Derzeit findet in Bengasi ein gemeinsamer Einsatzbesuch einer italienischen Delegation statt, bestehend aus Vertretern von Assorestauro, des Entwicklungsprogramms der Vereinten Nationen (UNDP), der italienischen Botschaft in Libyen und des Generalkonsulats in Bengasi. Ziel ist es, neue Restaurierungsprojekte in der Altstadt zu identifizieren und Unternehmen einzubinden, die auf die Restaurierung des baulichen Erbes spezialisiert sind.

Wie aus gelernt „Neue Agentur“, Die Delegation konzentrierte sich insbesondere auf die historische Altstadt, zu der auch das sogenannte „Italienische Viertel“ gehört, das in den 1920er und 1930er Jahren während der italienischen Präsenz in der Kyrenaika entstand. Dieses Stadtgebiet ist geprägt von Verwaltungs-, Geschäfts- und Wohngebäuden, die von italienischen Architekten entworfen und im Laufe der Zeit in das bestehende arabisch-osmanische Stadtbild integriert wurden. Zu den wichtigsten Stationen zählte der Al-Manar-Palast, ein historisches Gebäude, das als Sitz des Gouverneurs der Kyrenaika diente und ein symbolträchtiger Ort der libyschen Geschichte ist, an dem 1951 die Unabhängigkeit ausgerufen wurde. Das kürzlich restaurierte Gebäude ist auch für die bilateralen Beziehungen zu Italien von politischer Bedeutung, da hier 2008 der Freundschaftsvertrag zwischen Rom und Tripolis unterzeichnet wurde. Die Delegation besuchte außerdem den davorliegenden Platz, den Silphium-Platz, der vor Kurzem neu gestaltet wurde.

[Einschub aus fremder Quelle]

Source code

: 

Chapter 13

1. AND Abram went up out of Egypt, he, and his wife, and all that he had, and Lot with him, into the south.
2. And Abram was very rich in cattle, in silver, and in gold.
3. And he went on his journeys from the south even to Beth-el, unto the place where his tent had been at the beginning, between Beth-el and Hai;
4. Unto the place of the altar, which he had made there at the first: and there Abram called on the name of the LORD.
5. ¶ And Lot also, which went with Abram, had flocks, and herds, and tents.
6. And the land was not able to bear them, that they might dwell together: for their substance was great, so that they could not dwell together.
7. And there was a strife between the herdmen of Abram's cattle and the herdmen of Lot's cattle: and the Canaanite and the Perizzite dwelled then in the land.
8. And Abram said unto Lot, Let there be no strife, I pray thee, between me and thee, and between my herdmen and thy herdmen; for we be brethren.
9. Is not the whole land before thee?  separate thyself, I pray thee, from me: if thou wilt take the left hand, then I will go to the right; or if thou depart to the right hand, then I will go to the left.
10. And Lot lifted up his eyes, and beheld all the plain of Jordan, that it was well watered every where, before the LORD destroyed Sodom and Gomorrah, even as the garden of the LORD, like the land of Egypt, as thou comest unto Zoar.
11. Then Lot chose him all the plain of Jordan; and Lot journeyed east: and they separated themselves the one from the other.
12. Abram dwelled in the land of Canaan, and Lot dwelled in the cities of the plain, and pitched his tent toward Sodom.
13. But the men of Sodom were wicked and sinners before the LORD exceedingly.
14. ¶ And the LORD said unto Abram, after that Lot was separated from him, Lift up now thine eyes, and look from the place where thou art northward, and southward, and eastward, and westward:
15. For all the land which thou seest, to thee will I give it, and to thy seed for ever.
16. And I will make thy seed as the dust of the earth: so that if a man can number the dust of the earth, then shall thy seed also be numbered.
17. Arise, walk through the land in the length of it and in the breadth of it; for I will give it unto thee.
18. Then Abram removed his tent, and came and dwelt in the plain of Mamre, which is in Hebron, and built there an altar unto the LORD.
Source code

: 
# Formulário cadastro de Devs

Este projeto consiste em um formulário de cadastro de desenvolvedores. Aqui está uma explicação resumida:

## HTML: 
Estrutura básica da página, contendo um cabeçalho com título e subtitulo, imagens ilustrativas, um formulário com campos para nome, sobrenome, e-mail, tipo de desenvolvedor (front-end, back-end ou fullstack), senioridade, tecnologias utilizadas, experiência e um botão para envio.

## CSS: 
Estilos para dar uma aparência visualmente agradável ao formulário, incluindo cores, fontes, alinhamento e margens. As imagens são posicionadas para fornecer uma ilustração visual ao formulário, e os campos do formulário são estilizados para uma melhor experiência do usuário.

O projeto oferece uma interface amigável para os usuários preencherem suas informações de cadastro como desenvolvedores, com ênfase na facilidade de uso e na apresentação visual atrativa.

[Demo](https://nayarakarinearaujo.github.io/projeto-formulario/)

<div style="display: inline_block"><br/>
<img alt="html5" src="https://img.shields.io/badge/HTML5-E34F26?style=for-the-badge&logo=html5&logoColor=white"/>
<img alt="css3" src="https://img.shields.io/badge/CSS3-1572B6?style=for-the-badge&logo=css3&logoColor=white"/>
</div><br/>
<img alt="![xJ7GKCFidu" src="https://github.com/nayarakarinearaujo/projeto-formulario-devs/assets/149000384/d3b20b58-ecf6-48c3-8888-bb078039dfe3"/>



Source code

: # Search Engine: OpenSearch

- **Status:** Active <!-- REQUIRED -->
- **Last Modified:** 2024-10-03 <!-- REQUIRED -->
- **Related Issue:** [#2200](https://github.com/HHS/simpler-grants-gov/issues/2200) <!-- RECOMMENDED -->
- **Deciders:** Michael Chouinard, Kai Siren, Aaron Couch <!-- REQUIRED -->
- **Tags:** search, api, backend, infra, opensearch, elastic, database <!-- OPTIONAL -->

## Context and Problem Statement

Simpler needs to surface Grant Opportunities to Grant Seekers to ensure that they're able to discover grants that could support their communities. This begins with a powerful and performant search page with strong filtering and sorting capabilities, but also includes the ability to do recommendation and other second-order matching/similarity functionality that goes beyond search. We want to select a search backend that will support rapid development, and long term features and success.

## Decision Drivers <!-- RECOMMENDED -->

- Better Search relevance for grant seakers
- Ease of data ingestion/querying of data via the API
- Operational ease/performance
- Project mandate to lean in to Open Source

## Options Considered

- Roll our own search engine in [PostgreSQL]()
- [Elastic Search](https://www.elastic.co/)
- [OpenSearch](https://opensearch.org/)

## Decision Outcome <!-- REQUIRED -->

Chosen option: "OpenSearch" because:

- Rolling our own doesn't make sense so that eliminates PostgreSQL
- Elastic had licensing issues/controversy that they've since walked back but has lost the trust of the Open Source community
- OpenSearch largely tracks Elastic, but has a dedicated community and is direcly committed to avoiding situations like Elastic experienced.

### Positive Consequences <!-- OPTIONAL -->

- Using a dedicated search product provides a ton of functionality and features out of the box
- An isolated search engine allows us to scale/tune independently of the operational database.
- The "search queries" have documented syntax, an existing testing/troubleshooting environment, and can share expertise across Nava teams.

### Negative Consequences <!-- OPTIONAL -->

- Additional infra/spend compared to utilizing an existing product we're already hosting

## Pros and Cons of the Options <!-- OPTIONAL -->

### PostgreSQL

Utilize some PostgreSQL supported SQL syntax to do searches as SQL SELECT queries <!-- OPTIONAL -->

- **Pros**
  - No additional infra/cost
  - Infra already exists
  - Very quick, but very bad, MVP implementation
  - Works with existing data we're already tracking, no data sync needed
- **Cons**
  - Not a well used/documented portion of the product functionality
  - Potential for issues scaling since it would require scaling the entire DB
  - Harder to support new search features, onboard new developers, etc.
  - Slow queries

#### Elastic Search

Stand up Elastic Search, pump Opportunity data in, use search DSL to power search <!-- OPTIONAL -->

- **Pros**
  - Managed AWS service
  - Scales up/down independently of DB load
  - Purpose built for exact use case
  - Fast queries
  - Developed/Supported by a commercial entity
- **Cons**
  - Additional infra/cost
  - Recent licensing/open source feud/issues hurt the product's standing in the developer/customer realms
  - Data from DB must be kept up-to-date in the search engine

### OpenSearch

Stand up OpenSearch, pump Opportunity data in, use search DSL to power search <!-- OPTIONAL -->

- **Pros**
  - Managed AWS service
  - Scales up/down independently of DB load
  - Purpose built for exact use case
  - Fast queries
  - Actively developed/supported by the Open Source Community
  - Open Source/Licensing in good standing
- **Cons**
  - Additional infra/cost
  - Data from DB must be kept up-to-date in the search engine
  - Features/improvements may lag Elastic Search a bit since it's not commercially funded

Die Lage vor Ort verdeutlicht jedoch einen deutlichen Bruch zwischen den zurückgewonnenen Gebieten und dem umliegenden Kontext: Große Teile der Altstadt sind nach wie vor zerstört oder zu Schutthaufen reduziert, die durch die Kämpfe und die anschließenden Räumungsarbeiten entstanden sind. Das Gebiet, das vor 2011 weitgehend seinen Stadtplan aus dem 20. Jahrhundert und zahlreiche historische Gebäude bewahrt hatte, steht nun im Mittelpunkt eines umfassenden Wiederaufbauprogramms. In diesem Zusammenhang zielt der Besuch der Delegation darauf ab, die wiederherstellbaren Gebäude zu erfassen und die Beteiligung italienischer Restaurierungsunternehmen an neuen Projekten zu fördern. Wie geplant, werden die Inspektionen in weiteren strategischen Bereichen fortgesetzt, darunter der Rabya-Markt, eines der wichtigsten traditionellen Handelszentren der Stadt.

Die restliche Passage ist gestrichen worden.